Lithuania–Uzbekistan relations
- Lithuania: Uzbekistan

= Lithuania–Uzbekistan relations =

Lithuania–Uzbekistan relations refer to the bilateral relations between Lithuania and Uzbekistan. Diplomatic ties were established on August 5, 1992. Lithuania is accredited to Uzbekistan though its embassy in Astana. Uzbekistan is accredited to Lithuania through its embassy in Riga. Both countries were formerly part of the Soviet Union. Uzbekistan recognized the independence of Lithuania on September 30, 1991. Both nations are apart of OSCE.

== History ==
On July 10, 2023, the Ministry of Culture and Tourism of Uzbekistan formalized tourism and cultural exchanges between the two nations, Lithuania government representatives helped with this.

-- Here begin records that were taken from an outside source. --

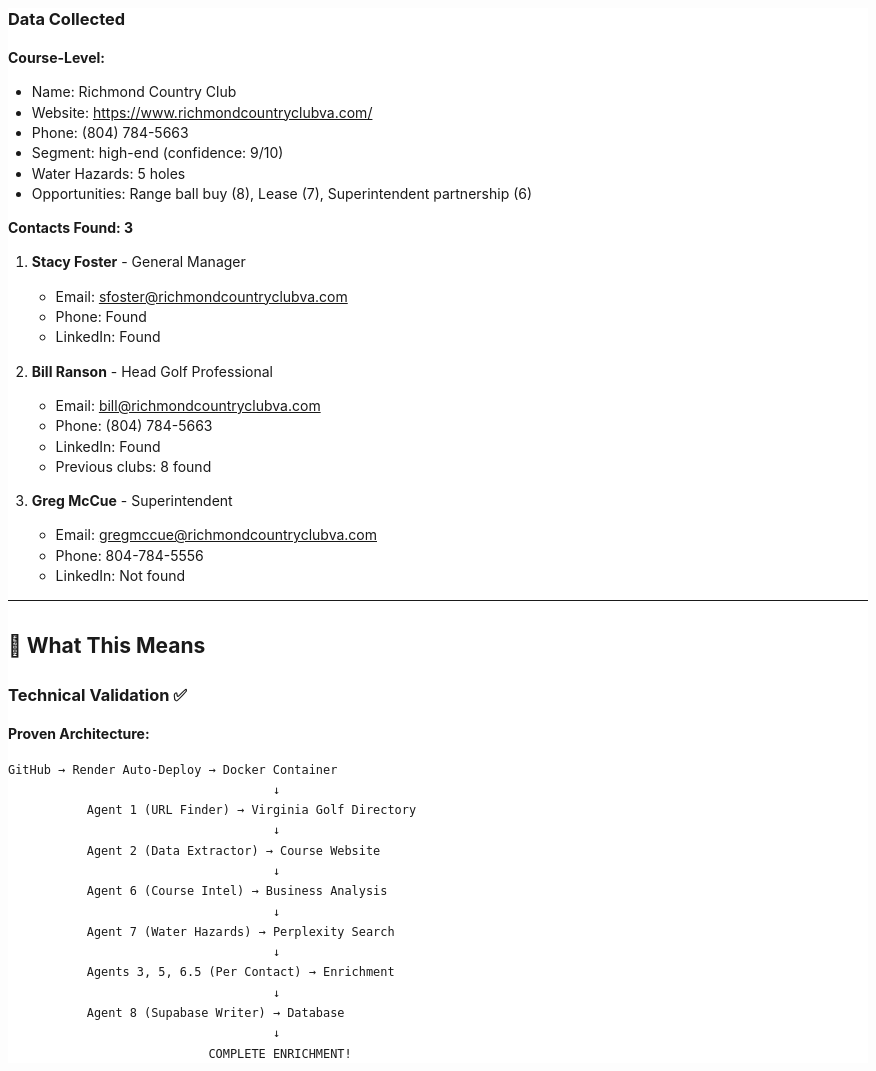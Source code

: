 ### Data Collected

**Course-Level:**
- Name: Richmond Country Club
- Website: https://www.richmondcountryclubva.com/
- Phone: (804) 784-5663
- Segment: high-end (confidence: 9/10)
- Water Hazards: 5 holes
- Opportunities: Range ball buy (8), Lease (7), Superintendent partnership (6)

**Contacts Found: 3**

1. **Stacy Foster** - General Manager
   - Email: sfoster@richmondcountryclubva.com
   - Phone: Found
   - LinkedIn: Found

2. **Bill Ranson** - Head Golf Professional
   - Email: bill@richmondcountryclubva.com
   - Phone: (804) 784-5663
   - LinkedIn: Found
   - Previous clubs: 8 found

3. **Greg McCue** - Superintendent
   - Email: gregmccue@richmondcountryclubva.com
   - Phone: 804-784-5556
   - LinkedIn: Not found

---

## 🎯 What This Means

### Technical Validation ✅

**Proven Architecture:**
```
GitHub → Render Auto-Deploy → Docker Container
                                     ↓
           Agent 1 (URL Finder) → Virginia Golf Directory
                                     ↓
           Agent 2 (Data Extractor) → Course Website
                                     ↓
           Agent 6 (Course Intel) → Business Analysis
                                     ↓
           Agent 7 (Water Hazards) → Perplexity Search
                                     ↓
           Agents 3, 5, 6.5 (Per Contact) → Enrichment
                                     ↓
           Agent 8 (Supabase Writer) → Database
                                     ↓
                            COMPLETE ENRICHMENT!
```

Lithuanians are interested in Uzbekistan.

On July 11, 2025, in Vilnius, the two nations signed a memorandum of understanding, which includes cooperation of the two nations between combating and preventing corruption, training programs between the two, and for European practices to take place in Uzbekistan.

From August 18–22, 2025, a study tour was held in Vilnius, by an Uzbek health and finance delegation consisting of 15 members, which studied the universal health insurance of Lithuania.

In April 2026, Tadas Valys, Deputy Minister of Foreign Affairs of Lithuania travelled to Tashkent for the third round of the Third EU–Central Asia Economic Forum, and met with Uzbek Deputy Minister of Investments, Industry, and Trade, Akram Aliev, they both discussed trade expansion.

== Trade ==
In 2024, Lithuania exported USD $119 million worth of packaged medicaments to Uzbekistan.

In the same year, Uzbekistan exported USD $97 million worth of planes and helicopters to Lithuania.